=== MATERIAL FOR THIS TASK ===

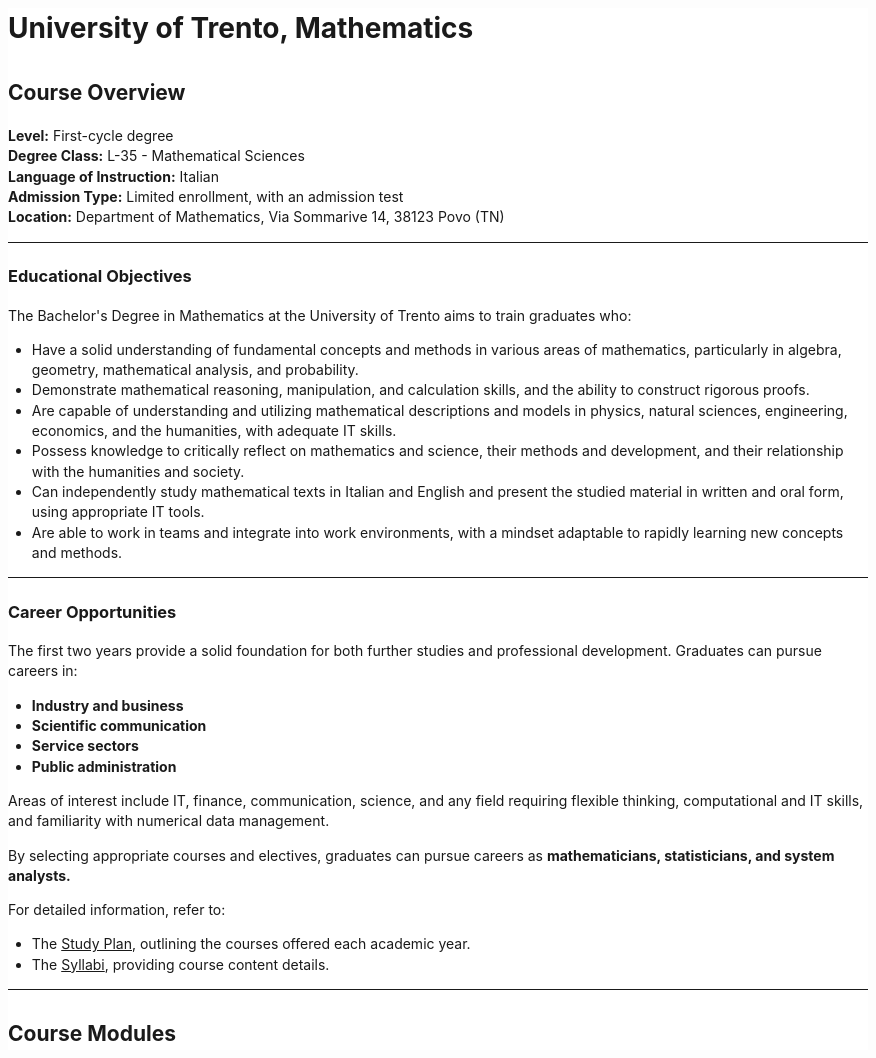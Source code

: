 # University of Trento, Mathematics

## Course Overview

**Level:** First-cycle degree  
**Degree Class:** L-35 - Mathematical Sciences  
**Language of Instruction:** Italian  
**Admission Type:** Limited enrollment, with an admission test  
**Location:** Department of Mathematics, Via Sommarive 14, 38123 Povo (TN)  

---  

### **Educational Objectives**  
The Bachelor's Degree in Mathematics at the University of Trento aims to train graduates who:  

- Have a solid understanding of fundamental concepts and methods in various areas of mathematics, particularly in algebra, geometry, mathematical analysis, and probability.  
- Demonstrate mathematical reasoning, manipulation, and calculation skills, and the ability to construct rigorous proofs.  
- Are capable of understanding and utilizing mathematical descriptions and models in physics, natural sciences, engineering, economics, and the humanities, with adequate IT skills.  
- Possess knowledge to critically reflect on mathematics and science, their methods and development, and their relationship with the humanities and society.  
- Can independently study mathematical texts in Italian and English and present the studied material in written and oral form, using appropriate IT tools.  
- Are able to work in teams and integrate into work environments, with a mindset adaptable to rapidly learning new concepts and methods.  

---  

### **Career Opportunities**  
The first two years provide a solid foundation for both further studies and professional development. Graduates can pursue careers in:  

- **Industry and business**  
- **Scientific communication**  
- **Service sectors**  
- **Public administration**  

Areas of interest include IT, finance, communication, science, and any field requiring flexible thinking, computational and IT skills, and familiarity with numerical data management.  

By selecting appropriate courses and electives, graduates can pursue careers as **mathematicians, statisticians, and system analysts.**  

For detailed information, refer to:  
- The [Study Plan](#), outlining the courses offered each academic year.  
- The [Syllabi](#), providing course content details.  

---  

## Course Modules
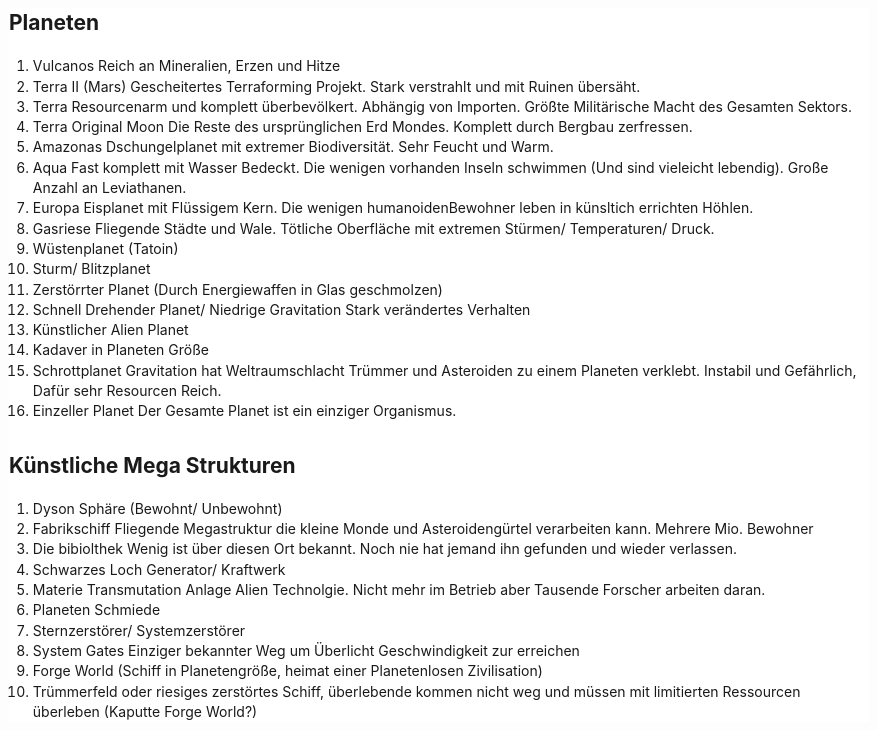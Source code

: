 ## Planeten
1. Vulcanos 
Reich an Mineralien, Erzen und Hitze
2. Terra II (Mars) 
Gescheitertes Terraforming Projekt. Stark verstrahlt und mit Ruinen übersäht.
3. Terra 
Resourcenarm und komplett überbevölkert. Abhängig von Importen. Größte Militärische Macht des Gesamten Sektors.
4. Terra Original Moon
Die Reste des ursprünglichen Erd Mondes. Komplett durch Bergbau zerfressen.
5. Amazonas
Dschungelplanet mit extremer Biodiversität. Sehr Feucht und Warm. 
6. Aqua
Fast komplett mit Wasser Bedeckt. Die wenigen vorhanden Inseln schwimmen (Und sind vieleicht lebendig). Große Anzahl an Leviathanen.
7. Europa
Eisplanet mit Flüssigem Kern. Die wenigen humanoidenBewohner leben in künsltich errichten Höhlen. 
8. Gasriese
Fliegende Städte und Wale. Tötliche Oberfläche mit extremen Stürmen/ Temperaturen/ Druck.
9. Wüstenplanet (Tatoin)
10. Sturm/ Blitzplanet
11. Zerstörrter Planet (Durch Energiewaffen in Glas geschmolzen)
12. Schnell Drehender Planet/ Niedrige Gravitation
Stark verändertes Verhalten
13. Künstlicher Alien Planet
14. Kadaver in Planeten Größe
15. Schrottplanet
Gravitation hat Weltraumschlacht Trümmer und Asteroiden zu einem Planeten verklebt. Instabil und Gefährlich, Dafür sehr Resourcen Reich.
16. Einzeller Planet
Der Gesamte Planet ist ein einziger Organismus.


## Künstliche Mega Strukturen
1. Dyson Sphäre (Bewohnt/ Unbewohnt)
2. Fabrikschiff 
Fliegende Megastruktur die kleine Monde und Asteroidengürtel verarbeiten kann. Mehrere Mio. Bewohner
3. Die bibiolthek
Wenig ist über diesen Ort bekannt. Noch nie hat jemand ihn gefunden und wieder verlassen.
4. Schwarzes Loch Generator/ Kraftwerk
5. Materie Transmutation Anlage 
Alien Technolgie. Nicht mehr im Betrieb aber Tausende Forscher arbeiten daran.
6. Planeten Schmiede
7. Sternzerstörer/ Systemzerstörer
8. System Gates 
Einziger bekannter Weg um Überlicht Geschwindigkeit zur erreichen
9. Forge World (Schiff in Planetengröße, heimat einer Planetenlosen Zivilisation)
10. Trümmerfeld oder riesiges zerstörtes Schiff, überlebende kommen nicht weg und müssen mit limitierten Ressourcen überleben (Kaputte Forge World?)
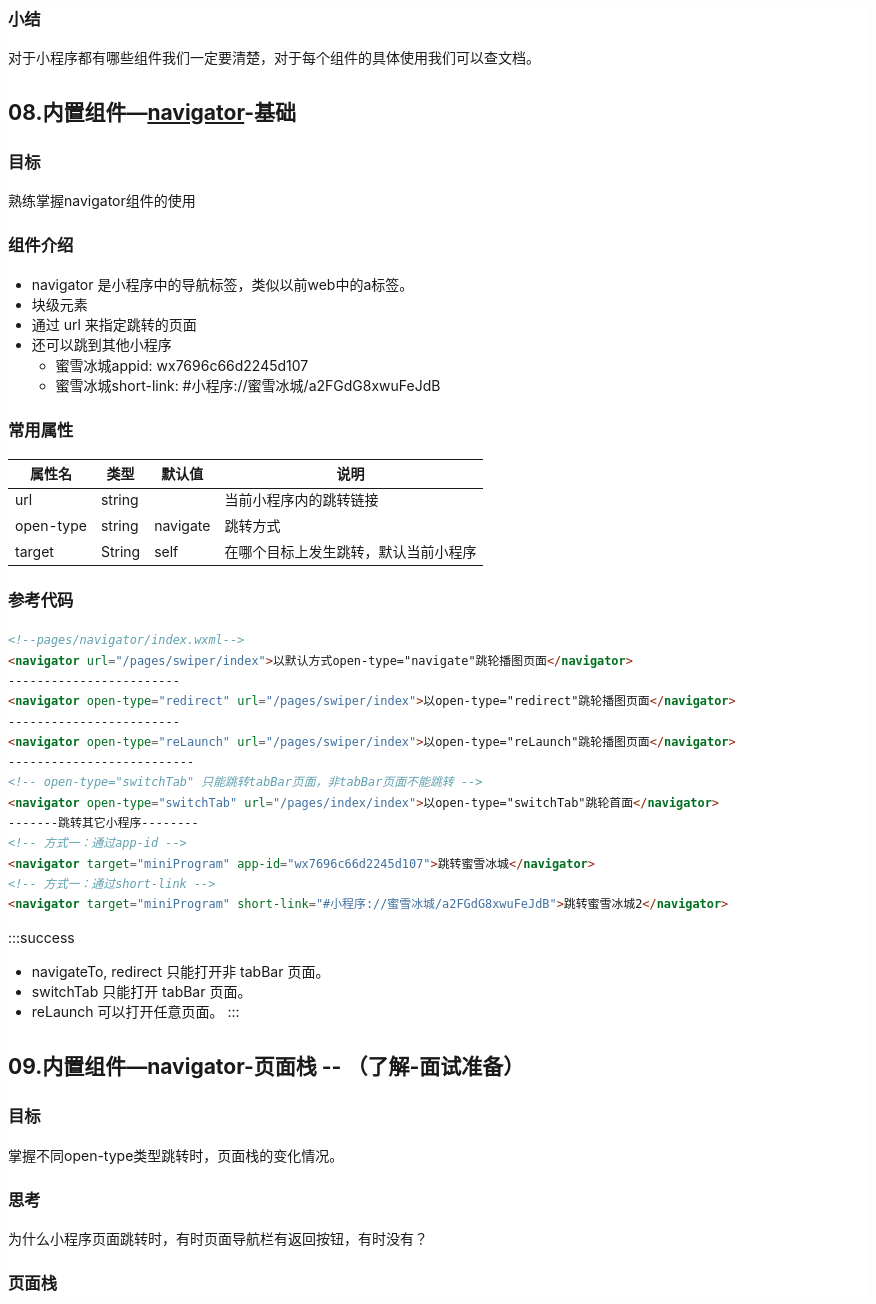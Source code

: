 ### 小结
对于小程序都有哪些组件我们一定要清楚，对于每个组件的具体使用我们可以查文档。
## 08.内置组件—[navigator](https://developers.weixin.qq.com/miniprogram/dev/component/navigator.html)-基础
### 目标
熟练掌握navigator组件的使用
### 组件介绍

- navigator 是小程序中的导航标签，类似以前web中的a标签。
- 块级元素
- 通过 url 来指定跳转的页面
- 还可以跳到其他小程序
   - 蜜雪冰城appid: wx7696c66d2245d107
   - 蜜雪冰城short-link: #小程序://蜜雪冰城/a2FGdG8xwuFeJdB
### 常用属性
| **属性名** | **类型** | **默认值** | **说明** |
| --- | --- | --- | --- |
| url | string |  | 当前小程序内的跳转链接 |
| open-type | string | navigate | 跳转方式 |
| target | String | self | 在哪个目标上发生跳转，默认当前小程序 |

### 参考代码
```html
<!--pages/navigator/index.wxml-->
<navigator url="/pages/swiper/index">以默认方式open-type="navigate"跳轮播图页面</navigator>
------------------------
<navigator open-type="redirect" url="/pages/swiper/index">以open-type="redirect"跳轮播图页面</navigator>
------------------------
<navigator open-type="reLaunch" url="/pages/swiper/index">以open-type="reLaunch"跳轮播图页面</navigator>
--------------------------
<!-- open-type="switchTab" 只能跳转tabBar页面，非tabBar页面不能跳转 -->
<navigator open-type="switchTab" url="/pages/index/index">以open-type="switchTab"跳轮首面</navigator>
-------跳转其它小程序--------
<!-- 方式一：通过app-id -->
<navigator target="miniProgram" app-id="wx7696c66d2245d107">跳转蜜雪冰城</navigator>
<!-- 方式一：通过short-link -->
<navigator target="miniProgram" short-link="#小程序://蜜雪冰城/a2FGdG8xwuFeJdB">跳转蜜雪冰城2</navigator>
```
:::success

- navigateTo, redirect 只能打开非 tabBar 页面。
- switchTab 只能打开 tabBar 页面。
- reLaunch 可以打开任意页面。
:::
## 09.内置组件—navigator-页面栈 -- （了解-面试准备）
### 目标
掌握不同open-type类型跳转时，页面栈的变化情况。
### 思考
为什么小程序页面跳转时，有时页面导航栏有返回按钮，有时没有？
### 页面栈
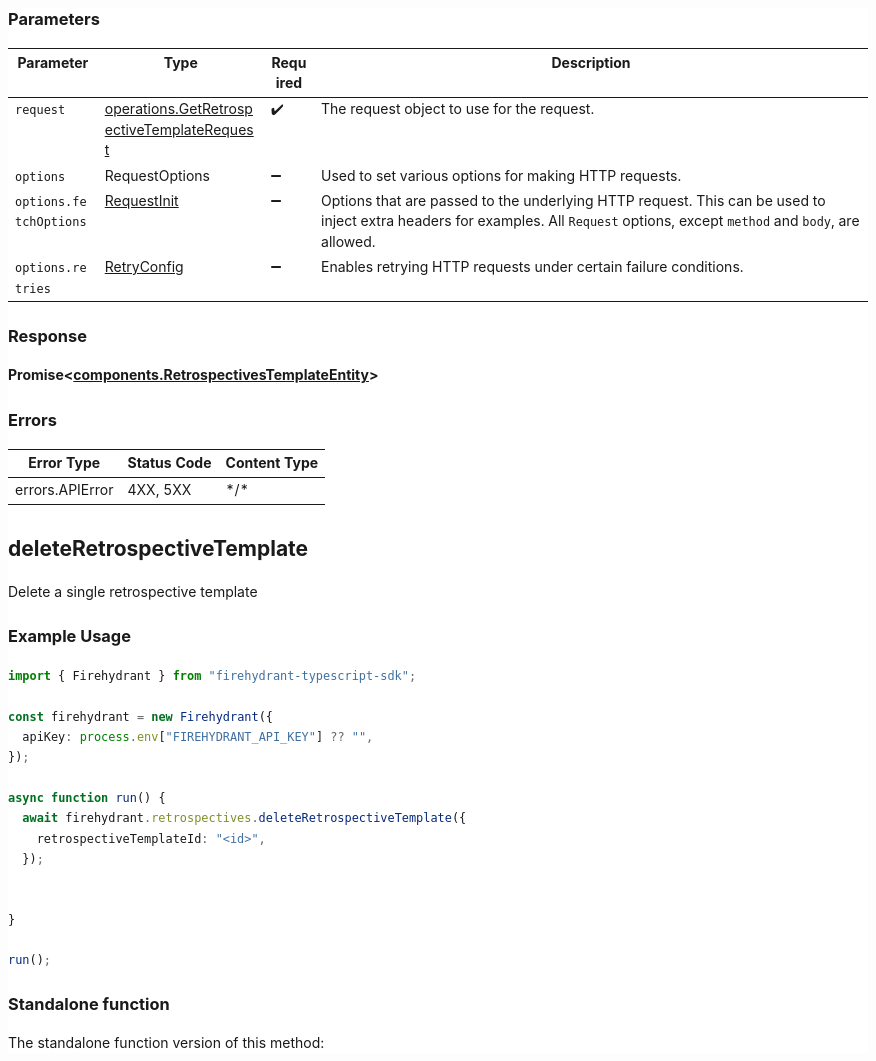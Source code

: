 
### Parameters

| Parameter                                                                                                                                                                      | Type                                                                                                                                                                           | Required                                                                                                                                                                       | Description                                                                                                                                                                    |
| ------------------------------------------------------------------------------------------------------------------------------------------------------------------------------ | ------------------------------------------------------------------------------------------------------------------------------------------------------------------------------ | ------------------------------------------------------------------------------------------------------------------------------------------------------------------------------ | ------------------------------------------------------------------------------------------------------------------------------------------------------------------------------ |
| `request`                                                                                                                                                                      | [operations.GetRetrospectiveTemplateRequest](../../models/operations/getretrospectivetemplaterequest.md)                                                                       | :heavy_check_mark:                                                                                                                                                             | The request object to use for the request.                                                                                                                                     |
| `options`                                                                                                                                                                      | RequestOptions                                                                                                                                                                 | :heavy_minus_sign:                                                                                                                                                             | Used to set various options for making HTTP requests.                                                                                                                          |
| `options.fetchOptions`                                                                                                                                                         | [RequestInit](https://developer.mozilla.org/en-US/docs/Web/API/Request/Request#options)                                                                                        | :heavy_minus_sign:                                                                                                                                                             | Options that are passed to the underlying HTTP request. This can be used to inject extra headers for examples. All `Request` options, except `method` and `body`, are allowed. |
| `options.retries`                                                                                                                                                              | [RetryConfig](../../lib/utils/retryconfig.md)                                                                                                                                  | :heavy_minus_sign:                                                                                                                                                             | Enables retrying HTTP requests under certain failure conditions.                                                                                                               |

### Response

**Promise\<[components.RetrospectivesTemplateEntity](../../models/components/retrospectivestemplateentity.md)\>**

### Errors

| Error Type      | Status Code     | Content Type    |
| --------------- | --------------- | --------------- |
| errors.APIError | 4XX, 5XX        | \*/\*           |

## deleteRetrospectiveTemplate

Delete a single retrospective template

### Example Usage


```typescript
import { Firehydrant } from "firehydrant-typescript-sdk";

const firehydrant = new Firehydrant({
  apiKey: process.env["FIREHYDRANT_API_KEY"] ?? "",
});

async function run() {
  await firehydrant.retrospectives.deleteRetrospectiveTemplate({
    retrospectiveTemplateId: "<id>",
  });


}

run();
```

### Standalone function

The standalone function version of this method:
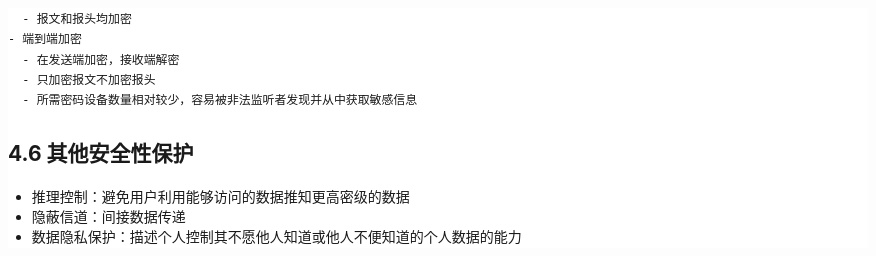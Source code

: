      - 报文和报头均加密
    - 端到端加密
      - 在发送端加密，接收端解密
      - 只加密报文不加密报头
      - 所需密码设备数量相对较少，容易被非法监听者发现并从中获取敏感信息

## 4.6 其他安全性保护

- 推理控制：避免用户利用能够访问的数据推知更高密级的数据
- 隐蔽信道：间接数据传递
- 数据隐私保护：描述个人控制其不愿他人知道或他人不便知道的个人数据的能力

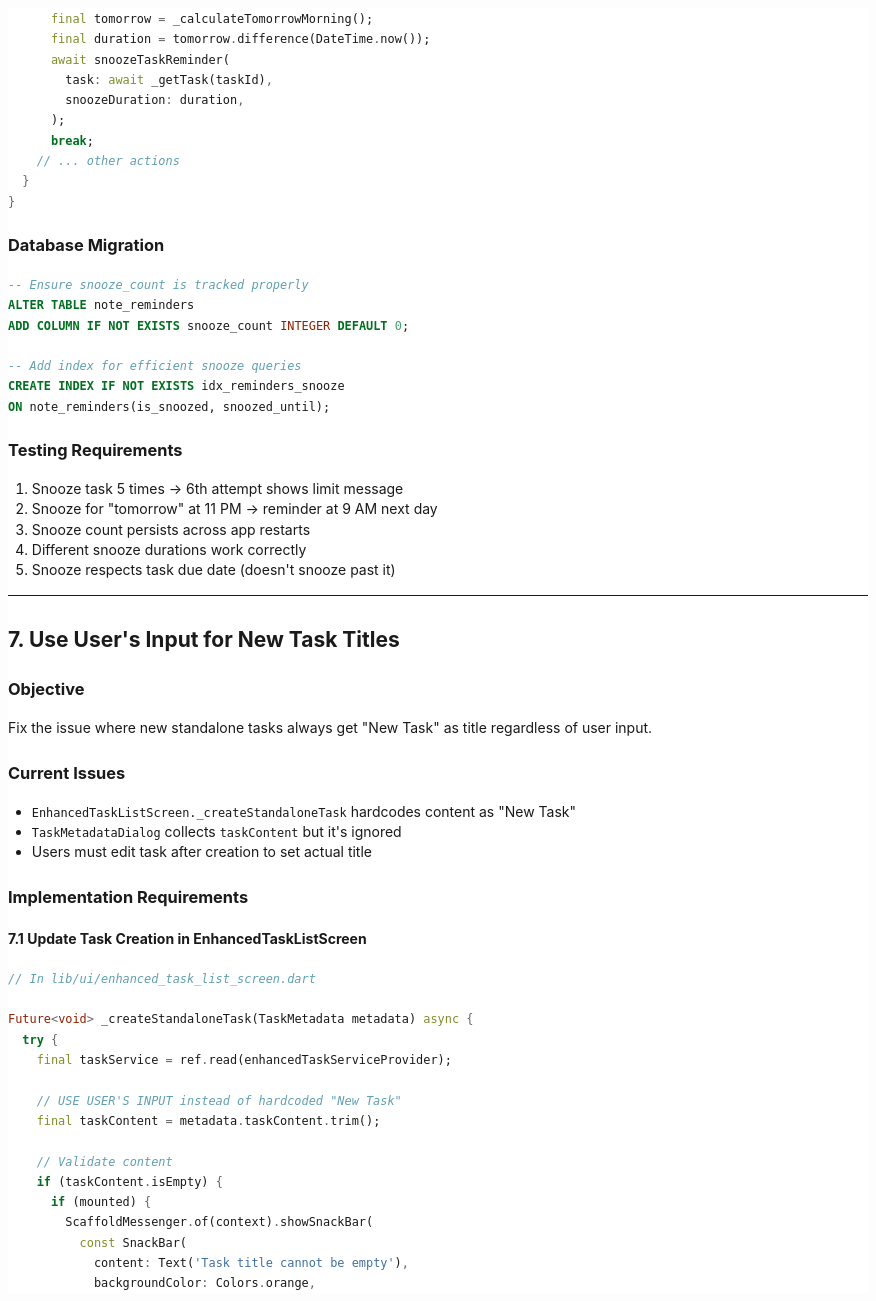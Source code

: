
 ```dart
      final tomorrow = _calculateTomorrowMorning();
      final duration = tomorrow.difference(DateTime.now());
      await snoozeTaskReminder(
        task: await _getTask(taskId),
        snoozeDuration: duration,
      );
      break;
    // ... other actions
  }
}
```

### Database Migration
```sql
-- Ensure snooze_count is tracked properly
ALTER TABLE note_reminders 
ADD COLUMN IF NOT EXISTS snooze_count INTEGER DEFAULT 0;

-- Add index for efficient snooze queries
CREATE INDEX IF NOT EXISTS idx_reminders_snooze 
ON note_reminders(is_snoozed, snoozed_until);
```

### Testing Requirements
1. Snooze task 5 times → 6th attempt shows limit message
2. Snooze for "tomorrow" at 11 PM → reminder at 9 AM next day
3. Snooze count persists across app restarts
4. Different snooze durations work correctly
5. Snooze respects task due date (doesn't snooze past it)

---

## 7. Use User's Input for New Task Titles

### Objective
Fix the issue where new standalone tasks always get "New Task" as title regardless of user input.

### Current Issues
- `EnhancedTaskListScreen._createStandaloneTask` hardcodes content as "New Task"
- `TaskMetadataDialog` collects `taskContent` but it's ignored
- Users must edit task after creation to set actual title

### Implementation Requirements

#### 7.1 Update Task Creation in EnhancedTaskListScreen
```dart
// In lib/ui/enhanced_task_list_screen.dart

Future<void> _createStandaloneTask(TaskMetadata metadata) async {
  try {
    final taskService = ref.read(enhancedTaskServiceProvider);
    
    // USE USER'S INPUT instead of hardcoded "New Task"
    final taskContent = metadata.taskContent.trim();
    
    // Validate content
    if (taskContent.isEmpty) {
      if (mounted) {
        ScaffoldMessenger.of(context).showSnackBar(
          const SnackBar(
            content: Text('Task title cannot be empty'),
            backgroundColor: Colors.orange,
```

===

● **AIM OF THE EXERCISE**
Up to and including the line containing "- Have a solid", repeat every line from the start of the data, but none of the pictures.

● **SOLUTION TO THIS PROBLEM**
Source code

: # University of Trento, Mathematics

## Course Overview

**Level:** First-cycle degree  
**Degree Class:** L-35 - Mathematical Sciences  
**Language of Instruction:** Italian  
**Admission Type:** Limited enrollment, with an admission test  
**Location:** Department of Mathematics, Via Sommarive 14, 38123 Povo (TN)  

---  

### **Educational Objectives**  
The Bachelor's Degree in Mathematics at the University of Trento aims to train graduates who:  

- Have a solid understanding of fundamental concepts and methods in various areas of mathematics, particularly in algebra, geometry, mathematical analysis, and probability.  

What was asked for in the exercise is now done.